Move heavy or native work into a sealed server worker — bytes in, files out.

Inputs
files options
Worker
sealed container
no network by default
Outputs
files
A worker is bytes in, files out.

Most modules are pure UI. A module that needs heavy or native work — image processing, spreadsheet generation, calling an approved API — ships an optional workerAn optional Python program that does heavy or native work off the browser, in a sealed container.: a small Python program the platform runs for it, off the browser.

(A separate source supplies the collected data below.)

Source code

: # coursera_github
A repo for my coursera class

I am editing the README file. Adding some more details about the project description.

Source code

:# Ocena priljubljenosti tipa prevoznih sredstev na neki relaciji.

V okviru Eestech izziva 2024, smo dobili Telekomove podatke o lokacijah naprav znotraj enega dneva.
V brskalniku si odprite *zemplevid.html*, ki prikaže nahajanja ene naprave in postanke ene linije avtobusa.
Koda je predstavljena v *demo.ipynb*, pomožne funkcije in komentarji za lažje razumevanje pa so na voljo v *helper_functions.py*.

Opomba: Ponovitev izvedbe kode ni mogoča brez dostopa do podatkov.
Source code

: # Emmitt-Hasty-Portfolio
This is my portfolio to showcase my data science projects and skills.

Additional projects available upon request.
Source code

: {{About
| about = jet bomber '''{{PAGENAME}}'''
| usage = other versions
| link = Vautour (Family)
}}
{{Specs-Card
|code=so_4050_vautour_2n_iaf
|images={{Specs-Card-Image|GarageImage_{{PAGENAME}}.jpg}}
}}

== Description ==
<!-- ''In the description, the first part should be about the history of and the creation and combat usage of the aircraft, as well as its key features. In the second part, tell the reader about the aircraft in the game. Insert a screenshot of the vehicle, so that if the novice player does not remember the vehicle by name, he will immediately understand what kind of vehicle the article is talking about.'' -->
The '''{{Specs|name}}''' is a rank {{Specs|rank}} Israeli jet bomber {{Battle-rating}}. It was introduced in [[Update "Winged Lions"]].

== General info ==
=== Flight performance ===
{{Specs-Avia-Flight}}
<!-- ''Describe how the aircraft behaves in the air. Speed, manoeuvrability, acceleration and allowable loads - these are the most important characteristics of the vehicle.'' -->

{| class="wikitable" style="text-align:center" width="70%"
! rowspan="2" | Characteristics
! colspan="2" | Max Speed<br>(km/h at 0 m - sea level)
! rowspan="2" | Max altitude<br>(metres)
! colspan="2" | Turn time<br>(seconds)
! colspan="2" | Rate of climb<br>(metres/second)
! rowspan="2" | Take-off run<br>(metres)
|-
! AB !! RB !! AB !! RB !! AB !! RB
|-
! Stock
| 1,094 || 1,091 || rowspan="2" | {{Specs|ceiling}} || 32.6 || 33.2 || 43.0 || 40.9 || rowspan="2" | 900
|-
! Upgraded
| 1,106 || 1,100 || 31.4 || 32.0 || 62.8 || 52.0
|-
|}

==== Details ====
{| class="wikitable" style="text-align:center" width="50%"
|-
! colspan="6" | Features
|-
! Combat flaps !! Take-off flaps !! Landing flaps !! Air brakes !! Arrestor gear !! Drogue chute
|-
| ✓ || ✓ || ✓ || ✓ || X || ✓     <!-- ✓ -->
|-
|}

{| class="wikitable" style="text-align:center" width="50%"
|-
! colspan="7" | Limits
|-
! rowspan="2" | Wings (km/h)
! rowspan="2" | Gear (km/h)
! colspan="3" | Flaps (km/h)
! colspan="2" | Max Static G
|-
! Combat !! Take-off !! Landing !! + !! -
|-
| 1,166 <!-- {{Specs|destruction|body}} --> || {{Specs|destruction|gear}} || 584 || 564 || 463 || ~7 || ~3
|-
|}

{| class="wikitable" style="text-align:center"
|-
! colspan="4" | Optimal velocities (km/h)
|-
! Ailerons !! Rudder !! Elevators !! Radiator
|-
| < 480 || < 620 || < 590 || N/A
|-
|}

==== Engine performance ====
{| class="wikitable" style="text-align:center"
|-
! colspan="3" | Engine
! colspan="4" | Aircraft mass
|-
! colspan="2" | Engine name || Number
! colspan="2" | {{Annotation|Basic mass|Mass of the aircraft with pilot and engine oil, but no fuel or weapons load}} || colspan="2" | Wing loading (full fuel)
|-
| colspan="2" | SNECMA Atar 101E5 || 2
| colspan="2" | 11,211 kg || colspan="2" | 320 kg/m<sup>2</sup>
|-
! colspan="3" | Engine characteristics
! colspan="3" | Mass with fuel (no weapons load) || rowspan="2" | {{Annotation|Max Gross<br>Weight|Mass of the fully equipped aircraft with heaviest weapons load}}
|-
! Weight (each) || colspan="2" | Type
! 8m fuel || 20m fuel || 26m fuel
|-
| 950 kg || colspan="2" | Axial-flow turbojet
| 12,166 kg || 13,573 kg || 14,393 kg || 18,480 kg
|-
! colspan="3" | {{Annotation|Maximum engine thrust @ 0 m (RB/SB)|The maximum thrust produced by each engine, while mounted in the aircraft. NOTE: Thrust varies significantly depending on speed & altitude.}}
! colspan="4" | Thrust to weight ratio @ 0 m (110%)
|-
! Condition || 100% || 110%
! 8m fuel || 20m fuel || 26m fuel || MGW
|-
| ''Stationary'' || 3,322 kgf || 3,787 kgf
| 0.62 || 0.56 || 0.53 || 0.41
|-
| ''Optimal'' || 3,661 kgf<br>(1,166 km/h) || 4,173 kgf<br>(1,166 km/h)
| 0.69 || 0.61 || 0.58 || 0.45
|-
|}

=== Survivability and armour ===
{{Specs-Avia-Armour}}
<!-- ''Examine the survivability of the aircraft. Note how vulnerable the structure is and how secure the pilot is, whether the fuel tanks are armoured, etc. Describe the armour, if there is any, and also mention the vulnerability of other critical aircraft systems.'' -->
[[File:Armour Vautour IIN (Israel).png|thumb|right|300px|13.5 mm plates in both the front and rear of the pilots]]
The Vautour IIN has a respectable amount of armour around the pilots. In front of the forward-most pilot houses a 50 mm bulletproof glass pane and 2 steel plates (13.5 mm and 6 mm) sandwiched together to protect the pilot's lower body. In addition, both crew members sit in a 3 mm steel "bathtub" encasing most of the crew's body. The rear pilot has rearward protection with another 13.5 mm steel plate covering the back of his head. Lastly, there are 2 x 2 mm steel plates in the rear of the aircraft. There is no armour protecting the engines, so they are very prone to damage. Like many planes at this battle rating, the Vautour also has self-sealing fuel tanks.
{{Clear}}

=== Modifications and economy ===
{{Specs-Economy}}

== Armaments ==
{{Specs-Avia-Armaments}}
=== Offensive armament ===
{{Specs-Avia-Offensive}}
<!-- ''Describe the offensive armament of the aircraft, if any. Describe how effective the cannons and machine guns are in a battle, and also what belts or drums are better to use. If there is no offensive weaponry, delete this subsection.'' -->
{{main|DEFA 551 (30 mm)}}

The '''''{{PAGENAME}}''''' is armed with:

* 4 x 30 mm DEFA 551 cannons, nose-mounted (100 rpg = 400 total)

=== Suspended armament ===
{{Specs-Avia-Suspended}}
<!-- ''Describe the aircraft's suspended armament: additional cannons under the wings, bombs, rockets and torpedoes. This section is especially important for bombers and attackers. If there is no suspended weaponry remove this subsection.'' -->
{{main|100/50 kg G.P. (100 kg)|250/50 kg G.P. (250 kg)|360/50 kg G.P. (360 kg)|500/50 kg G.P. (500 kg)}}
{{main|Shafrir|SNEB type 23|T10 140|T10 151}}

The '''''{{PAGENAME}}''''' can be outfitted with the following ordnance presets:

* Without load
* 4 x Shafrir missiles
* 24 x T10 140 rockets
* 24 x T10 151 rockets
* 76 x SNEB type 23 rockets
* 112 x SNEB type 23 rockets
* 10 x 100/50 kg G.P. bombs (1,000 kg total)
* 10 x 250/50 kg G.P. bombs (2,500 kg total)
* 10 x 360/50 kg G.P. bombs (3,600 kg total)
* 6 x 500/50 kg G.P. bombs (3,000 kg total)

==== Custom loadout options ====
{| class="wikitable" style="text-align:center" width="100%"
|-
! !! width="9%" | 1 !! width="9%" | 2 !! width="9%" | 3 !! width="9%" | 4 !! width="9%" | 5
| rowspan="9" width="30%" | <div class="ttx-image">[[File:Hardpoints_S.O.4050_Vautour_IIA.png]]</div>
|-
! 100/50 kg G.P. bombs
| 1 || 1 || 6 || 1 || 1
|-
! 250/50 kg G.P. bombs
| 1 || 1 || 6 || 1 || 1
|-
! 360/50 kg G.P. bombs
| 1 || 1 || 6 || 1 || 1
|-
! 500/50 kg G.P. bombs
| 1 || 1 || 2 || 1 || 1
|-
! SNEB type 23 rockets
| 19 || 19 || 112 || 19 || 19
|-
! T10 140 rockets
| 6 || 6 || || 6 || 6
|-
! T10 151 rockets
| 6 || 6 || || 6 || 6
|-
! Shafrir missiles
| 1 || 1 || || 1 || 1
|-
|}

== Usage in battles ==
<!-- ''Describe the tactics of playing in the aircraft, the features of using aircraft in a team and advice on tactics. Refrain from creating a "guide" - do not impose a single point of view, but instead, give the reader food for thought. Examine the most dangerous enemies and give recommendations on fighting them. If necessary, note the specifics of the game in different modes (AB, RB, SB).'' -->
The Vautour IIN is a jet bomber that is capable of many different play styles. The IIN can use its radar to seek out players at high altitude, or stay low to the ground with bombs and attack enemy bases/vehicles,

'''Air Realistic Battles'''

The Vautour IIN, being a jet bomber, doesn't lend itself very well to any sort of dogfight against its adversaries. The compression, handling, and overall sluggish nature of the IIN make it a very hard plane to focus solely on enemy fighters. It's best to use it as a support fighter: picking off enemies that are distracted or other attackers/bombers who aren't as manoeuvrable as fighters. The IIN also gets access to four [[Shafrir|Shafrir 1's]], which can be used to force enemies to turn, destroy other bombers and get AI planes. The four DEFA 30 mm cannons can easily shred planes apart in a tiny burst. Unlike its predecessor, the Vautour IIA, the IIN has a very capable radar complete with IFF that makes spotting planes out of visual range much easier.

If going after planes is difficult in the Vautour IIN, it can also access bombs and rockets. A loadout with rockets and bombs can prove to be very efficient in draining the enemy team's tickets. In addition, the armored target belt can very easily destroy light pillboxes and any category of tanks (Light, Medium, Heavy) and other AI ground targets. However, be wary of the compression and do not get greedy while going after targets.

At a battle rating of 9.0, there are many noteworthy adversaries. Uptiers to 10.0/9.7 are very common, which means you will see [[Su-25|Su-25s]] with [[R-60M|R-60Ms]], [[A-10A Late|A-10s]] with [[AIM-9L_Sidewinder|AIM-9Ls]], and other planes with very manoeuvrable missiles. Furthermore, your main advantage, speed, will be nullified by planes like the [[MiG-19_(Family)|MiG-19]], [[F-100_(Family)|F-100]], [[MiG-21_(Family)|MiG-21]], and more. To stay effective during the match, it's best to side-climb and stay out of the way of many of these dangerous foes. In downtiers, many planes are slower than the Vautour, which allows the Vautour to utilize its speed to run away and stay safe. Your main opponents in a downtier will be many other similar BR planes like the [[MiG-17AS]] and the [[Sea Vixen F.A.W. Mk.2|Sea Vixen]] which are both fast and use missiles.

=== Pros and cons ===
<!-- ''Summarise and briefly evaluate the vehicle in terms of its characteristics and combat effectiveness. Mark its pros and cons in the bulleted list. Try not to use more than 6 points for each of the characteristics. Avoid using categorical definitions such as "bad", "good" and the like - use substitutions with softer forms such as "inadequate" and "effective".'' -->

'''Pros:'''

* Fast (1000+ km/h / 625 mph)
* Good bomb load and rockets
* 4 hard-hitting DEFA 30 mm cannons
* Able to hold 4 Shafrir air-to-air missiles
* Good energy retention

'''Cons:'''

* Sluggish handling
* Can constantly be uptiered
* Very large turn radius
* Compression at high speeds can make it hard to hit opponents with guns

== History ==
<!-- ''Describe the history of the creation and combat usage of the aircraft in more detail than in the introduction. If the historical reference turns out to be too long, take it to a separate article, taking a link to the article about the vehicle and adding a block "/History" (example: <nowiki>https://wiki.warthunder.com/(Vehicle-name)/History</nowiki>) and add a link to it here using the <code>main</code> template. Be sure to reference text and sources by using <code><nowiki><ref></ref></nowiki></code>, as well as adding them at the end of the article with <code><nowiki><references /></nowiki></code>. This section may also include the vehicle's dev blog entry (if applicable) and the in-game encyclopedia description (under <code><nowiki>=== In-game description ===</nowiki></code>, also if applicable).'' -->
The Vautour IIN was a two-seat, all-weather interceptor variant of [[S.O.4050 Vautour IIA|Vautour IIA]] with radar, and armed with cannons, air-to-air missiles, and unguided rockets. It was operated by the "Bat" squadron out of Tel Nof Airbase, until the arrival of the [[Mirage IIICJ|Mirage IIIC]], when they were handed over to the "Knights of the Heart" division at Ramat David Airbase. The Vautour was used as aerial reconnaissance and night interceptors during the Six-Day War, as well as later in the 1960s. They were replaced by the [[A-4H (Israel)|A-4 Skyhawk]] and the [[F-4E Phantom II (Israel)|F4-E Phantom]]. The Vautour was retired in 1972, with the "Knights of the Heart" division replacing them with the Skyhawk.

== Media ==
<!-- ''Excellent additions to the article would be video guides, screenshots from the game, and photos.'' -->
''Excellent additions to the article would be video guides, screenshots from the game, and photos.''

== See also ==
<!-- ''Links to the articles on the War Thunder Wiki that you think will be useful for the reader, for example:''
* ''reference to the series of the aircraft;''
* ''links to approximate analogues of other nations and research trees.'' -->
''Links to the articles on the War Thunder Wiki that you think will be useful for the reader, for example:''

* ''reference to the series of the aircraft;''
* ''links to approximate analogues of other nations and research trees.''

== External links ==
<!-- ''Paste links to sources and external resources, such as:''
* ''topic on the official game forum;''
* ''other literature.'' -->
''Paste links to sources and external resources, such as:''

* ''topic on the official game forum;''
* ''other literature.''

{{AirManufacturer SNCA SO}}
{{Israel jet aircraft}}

This guide is the author's contract. For why the sandbox is shaped this way (the threat model, isolation backends, resource tiers), see worker-sandbox-design.md.

Two kinds of worker #

Trusted (first-party)Sandboxed (third-party)
WhoModules shipped with the platformModules from outside developers
RunsIn-process, with full WorkerContext (db, VFS, Office/COM)In an isolated sandbox — bytes in, bytes out, nothing else
Gated bybeing first-partythe admin-approved worker.execute permission + a sandbox backend enabled

This guide covers the sandboxed contract — what an external module author writes. It is deliberately tiny: your worker can touch nothing but its own input bytes and its declared libraries, which is exactly what makes it safe to run.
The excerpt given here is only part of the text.